German, Unions

German Unions Push for €350 Billion Wealth Levy as Coalition Faces Tax Reform Deadline

09.06.2026 - 01:42:55 | boerse-global.de

DGB mobilizes 50,000+ workers in Darmstadt on June 20, demanding a one-time 10% surcharge on assets over €10M to fund income tax relief for 95% of employees.

German Unions Rally for Wealth Tax and Income Tax Cuts Amid Reform Talks
German - German Unions Push for €350 Billion Wealth Levy as Coalition Faces Tax Reform Deadline 09.06.2026 - Bild: über boerse-global.de

Tens of thousands of workers are expected to converge on Darmstadt on June 20, as the German Trade Union Federation (DGB) mobilises against feared social spending cuts and demands a radical shift in tax policy. The protest comes just days after a high-stakes meeting between coalition leaders, unions, and business associations scheduled for Wednesday to hammer out a long-awaited reform package on taxes, pensions, and healthcare.
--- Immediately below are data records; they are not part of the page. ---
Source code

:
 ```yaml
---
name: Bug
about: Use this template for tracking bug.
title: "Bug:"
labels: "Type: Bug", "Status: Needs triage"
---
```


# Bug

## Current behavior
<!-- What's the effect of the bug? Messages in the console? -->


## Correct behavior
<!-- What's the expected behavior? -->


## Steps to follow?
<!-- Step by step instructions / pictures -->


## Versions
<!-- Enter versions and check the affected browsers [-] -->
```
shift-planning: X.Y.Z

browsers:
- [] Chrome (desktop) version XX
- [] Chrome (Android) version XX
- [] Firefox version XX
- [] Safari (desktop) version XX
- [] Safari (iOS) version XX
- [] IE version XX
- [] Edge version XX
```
At the heart of the DGB’s proposal is a one-time wealth levy targeting the country’s richest households. Under the plan, the top 0.1% of households — those with net private assets exceeding €10 million — would pay a 10% surcharge, spread over 20 years. The union estimates this would generate roughly €350 billion for the federal government. On top of that, the DGB wants to reintroduce a regular annual wealth tax, starting from net assets of €1 million.

The revenue would be used to cut income taxes for the vast majority of workers. According to the DGB, 95% of employees would see their take-home pay rise. The basic tax-free allowance would jump to €15,400, while the top marginal rate would climb to 49% for taxable incomes above €88,800. An additional “rich person’s rate” of 52% would kick in at €140,000. To put that in concrete terms: a single person earning €4,000 gross per month would save more than €53 monthly. Child benefit would increase from €259 to €290 per child, though the existing child allowance and the tax classes III and V — which currently favour dual-income couples with one high earner — would be scrapped.

DGB leader Yasmin Fahimi launched a blistering attack on the government’s current reform trajectory. She argued that the administration’s fixation on austerity and spending cuts is economically misguided, warning that it depresses domestic demand. Instead, she called for targeted relief for companies that invest.

Business groups were quick to push back. The Cologne Institute for Economic Research (IW) warned over the weekend that the plan amounts to “an attack on Germany as a business location” and risks triggering capital flight. The Taxpayers’ Association of Germany, meanwhile, proposed that the top income tax rate should only apply to earnings above €100,000 and urged the government to cut spending by up to €50 billion.

But the DGB’s ideas have drawn support from an unexpected corner. Marcel Fratzscher, president of the German Institute for Economic Research (DIW), advocates a 2% wealth tax on large fortunes — a measure he calculates could raise nearly €42 billion annually. His reasoning: Germany currently taxes labour much more heavily than capital or accumulated wealth.

On the political front, the ruling coalition is racing to finalise a package of decisions by July 1. SPD parliamentary leader Matthias Miersch dampened expectations of a quick deal, telling reporters that negotiators still face significant gaps. Labour Minister Bärbel Bas has insisted that any income tax reform, slated for January 1, 2027, must deliver at least €500 in annual relief per worker. She is also pushing for a universal pension insurance system that would include civil servants, the self-employed, and members of parliament — a proposal that remains deeply contentious. A commission on pension reform is expected to table its recommendations by mid-June.